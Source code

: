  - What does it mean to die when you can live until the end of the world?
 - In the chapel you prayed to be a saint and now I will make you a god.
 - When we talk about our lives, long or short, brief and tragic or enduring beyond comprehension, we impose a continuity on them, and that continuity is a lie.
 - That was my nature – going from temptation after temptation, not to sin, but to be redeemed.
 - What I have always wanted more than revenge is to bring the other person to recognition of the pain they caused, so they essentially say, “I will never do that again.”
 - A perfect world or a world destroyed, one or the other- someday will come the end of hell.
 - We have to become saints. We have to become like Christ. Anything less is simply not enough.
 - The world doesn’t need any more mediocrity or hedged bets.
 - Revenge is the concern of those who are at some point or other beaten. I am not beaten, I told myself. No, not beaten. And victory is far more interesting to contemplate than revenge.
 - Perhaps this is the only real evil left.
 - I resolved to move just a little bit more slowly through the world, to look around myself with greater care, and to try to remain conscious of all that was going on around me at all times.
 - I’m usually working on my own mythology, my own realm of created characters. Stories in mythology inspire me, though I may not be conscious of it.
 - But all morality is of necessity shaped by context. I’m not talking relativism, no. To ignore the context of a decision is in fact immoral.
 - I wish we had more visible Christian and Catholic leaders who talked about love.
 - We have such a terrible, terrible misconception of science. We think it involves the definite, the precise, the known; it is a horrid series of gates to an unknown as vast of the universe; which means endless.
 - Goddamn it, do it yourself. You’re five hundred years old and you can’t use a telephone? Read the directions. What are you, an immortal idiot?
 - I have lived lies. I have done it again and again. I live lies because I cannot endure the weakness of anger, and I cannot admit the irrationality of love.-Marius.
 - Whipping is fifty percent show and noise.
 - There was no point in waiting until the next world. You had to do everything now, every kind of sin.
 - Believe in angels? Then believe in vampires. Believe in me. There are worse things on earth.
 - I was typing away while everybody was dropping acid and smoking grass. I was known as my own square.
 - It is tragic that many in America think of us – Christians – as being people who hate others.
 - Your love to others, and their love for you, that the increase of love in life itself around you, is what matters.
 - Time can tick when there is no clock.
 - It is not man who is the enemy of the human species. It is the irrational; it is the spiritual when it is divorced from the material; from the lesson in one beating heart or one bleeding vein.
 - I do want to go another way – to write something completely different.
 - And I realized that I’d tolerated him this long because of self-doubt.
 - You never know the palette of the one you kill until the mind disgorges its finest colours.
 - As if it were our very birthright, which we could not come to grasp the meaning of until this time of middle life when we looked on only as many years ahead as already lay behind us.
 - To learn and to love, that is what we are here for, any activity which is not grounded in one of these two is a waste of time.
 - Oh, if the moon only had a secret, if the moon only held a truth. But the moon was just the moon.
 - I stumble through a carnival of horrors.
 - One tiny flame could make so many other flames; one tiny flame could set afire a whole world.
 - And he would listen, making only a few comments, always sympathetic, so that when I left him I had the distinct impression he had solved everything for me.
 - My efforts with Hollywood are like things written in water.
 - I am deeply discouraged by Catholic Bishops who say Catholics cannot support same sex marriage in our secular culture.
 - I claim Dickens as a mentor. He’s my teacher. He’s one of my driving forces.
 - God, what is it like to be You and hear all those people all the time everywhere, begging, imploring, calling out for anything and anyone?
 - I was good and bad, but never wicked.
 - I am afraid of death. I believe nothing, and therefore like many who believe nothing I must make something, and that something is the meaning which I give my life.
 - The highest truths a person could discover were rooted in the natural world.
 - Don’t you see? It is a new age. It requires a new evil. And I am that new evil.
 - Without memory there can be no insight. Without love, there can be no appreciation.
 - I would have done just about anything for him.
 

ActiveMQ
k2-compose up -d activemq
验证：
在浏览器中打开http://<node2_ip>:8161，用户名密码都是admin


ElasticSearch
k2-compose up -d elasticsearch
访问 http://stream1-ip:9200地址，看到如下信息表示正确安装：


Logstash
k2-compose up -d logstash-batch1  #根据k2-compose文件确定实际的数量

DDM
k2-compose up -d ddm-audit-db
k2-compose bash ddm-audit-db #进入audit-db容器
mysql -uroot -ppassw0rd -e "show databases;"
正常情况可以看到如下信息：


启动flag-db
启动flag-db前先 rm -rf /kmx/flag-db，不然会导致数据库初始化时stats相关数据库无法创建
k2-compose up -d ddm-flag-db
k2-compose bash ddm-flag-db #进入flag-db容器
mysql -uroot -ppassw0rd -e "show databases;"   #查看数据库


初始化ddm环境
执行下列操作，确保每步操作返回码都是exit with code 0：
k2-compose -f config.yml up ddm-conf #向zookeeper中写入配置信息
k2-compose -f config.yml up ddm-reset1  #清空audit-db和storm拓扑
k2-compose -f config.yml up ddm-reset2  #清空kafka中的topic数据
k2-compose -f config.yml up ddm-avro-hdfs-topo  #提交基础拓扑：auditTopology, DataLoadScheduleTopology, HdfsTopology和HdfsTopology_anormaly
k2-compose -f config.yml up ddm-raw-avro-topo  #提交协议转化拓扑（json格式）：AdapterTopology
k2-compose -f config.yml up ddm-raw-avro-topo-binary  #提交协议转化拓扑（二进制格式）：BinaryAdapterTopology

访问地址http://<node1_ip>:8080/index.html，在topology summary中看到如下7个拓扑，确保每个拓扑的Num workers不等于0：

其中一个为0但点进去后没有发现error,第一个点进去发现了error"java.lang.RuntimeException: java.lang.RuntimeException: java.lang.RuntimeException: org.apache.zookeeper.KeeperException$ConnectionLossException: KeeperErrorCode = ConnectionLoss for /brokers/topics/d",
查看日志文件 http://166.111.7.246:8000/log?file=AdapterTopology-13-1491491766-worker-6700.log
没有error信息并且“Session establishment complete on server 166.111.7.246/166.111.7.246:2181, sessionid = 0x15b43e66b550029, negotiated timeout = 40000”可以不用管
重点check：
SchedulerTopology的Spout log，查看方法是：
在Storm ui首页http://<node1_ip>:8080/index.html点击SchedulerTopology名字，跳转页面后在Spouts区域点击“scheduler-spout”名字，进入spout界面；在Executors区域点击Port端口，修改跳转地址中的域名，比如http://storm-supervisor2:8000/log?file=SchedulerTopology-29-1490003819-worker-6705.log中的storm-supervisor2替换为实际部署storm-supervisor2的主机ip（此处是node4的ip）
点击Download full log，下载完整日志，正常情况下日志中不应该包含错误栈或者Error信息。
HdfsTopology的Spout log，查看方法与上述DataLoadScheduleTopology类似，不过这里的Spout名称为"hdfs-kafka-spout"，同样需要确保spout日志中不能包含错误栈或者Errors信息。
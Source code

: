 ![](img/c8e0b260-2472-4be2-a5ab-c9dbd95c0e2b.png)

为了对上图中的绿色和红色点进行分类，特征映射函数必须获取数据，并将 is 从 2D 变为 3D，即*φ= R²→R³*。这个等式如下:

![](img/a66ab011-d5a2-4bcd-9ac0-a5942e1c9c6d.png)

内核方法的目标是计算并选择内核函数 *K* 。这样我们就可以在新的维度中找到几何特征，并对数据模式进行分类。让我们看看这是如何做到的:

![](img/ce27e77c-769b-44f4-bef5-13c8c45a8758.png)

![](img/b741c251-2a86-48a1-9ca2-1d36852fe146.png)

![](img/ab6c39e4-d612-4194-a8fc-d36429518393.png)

▶ WHAT NEEDS TO BE DONE: Give back exactly the lines of the listing above that run from the line with "- The world" to the line with "- Perhaps this is the only real evil left.", inclusive.

▶ RESULT OF THIS EXERCISE:
 - The world doesn’t need any more mediocrity or hedged bets.
 - Revenge is the concern of those who are at some point or other beaten. I am not beaten, I told myself. No, not beaten. And victory is far more interesting to contemplate than revenge.
 - Perhaps this is the only real evil left.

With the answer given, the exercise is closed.